Find the sum of all the multiples of 3 or 5 below 1000 (Break down)

Question

I know that this has been posted before but I can't grasp how it actually works. I'm a 16 year old in the 10th grade and am interested in algorithms. I've looked in multiple places on the web but am unable to find a step by step breakdown of how this equation works. I want to understand the different parts.
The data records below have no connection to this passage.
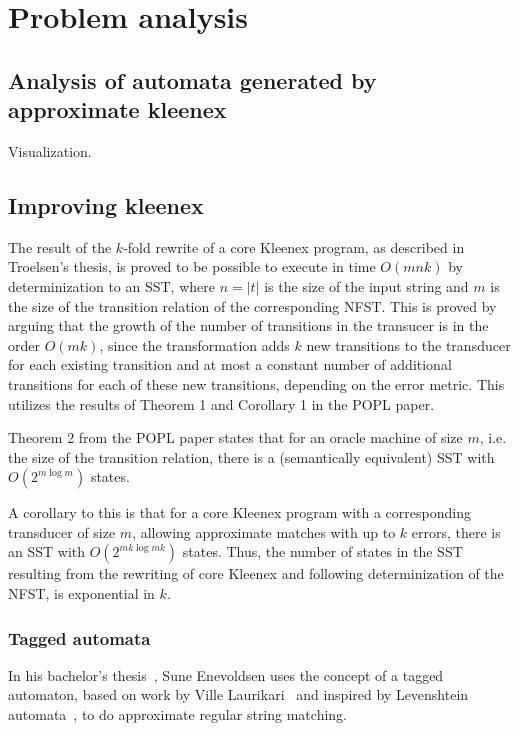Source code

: \section{Problem analysis}

\subsection{Analysis of automata generated by approximate kleenex}

Visualization.

\subsection{Improving kleenex}


The result of the $k$-fold rewrite of a core Kleenex program, as described in
Troelsen's thesis, is proved to be possible to execute in time $O(mnk)$ by
determinization to an SST, where $n = |t|$ is the size of the input string and
$m$ is the size of the transition relation of the corresponding NFST. This is
proved by arguing that the growth of the number of transitions in the transucer
is in the order $O(mk)$, since the transformation adds $k$ new transitions to
the transducer for each existing transition and at most a constant number of
additional transitions for each of these new transitions, depending on the
error metric.  This utilizes the results of Theorem 1 and Corollary 1 in the
POPL paper.

Theorem 2 from the POPL paper states that for an oracle machine of size $m$,
i.e. the size of the transition relation, there is a (semantically equivalent)
SST with $O(2^{m \log m})$ states.

A corollary to this is that for a core Kleenex program with a corresponding
transducer of size $m$, allowing approximate matches with up to $k$ errors,
there is an SST with $O(2^{mk \log mk})$ states. Thus, the number of states in
the SST resulting from the rewriting of core Kleenex and following
determinization of the NFST, is exponential in $k$.



\subsubsection{Tagged automata}

In his bachelor's thesis~\cite{enevoldsen2015pattern}, Sune Enevoldsen uses the
concept of a tagged automaton, based on work by Ville
Laurikari~\cite{laurikari2000nfas, laurikari2001efficient} and inspired by
Levenshtein automata~\cite{schulz2002fast}, to do approximate regular string
matching.

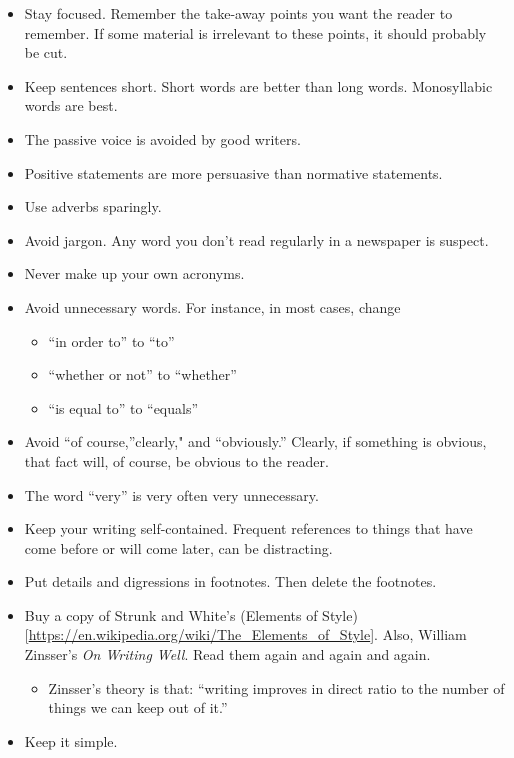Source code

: \documentclass[]{book}
\providecommand{\tightlist}{%
  \setlength{\itemsep}{0pt}\setlength{\parskip}{0pt}}
\theoremstyle{definition}
\theoremstyle{definition}
\theoremstyle{definition}
\theoremstyle{remark}
\begin{document}
\begin{itemize}
\tightlist
\item
  Stay focused. Remember the take-away points you want the reader to remember. If some material is irrelevant to these points, it should probably be cut.
\item
  Keep sentences short. Short words are better than long words. Monosyllabic words are best.
\item
  The passive voice is avoided by good writers.
\item
  Positive statements are more persuasive than normative statements.
\item
  Use adverbs sparingly.
\item
  Avoid jargon. Any word you don't read regularly in a newspaper is suspect.
\item
  Never make up your own acronyms.
\item
  Avoid unnecessary words. For instance, in most cases, change

  \begin{itemize}
  \tightlist
  \item
    ``in order to'' to ``to''
  \item
    ``whether or not'' to ``whether''
  \item
    ``is equal to'' to ``equals''
  \end{itemize}
\item
  Avoid ``of course,''clearly," and ``obviously.'' Clearly, if something is obvious, that fact will, of course, be obvious to the reader.
\item
  The word ``very'' is very often very unnecessary.
\item
  Keep your writing self-contained. Frequent references to things that have come before or will come later, can be distracting.
\item
  Put details and digressions in footnotes. Then delete the footnotes.
\item
  Buy a copy of Strunk and White's (Elements of Style){[}\url{https://en.wikipedia.org/wiki/The_Elements_of_Style}{]}. Also, William Zinsser's \emph{On Writing Well}. Read them again and again and again.

  \begin{itemize}
  \tightlist
  \item
    Zinsser's theory is that: ``writing improves in direct ratio to the number of things we can keep out of it.''
  \end{itemize}
\item
  Keep it simple.
\end{itemize}
\end{document}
Thanks

Question: Find the sum of all the multiples of 3 or 5 below 1000

\begin{eqnarray} \sum_{k_{1} = 1}^{333} 3k_{1} + \sum_{k_{2} = 1}^{199} 5 k_{2} - \sum_{k_{3} =1}^{66} 15 k_{3} = 166833 + 99500 - 33165 = 233168, \end{eqnarray} where we have the used the identity \begin{eqnarray} \sum_{k = 1}^{n} k = \tfrac{1}{2} n(n+1). \end{eqnarray}

Original Post: Find the sum of all the multiples of 3 or 5 below 1000

Answer 1

• $\sum_{k_{1} = 1}^{333}3k_{1}$

Here you are sum up all numbers, which are multiples of 3: $3,6,9,12,**15**,18,21,...,**990**,993,996,999.$

$3\cdot 333=999$. That's why the upper bound is 333.
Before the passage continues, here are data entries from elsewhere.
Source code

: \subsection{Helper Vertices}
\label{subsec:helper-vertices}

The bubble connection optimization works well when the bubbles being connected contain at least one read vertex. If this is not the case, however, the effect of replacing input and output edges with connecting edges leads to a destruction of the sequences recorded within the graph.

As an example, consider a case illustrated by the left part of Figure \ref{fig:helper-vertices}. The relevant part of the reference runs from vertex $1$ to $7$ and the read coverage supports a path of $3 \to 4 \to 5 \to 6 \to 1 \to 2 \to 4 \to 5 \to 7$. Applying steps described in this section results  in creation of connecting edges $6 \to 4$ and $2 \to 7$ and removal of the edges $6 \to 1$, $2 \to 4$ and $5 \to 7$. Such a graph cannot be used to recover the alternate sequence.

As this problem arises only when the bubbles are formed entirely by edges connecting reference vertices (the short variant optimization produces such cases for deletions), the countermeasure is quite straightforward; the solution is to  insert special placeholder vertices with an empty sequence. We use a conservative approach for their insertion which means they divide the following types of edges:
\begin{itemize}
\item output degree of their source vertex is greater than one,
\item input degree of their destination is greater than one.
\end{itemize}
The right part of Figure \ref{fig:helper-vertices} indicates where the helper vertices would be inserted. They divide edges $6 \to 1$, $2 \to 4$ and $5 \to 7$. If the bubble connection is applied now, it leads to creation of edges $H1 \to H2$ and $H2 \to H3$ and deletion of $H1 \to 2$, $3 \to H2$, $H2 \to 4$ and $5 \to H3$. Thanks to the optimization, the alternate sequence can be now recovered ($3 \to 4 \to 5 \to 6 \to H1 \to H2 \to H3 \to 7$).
To calculate $\sum_{k_{1} = 1}^{333}3k_{1}$ you can factor out 3:

$\sum_{k_{1} = 1}^{333}3k_{1}$

Now you can use the identity to calculate it:

$$\sum_{k_{1} = 1}^{333}3k_{1}=3\cdot \frac{333\cdot(334+1)}{2}=3\cdot 333\cdot \frac{334}{2}=3\cdot 333\cdot 167=166833 $$

• $ \sum_{k_{2} = 1}^{199} 5 k_{2}$

Here you are sum up all numbers, which are multiples of 5: $5,10,15,20,25,30,35,...,990,995.$

$5\cdot 199=995$. That's why the upper bound is 199.

You can see, that, for example, the numbers 15 and 990 are counted twice. You are counting all numbers twice, which are multiples of 15. Thus you have to substract them.

Finally, to know the upper bound of the third series, how many multiples of 15 should you subtract, divide 990 by 15 = 66.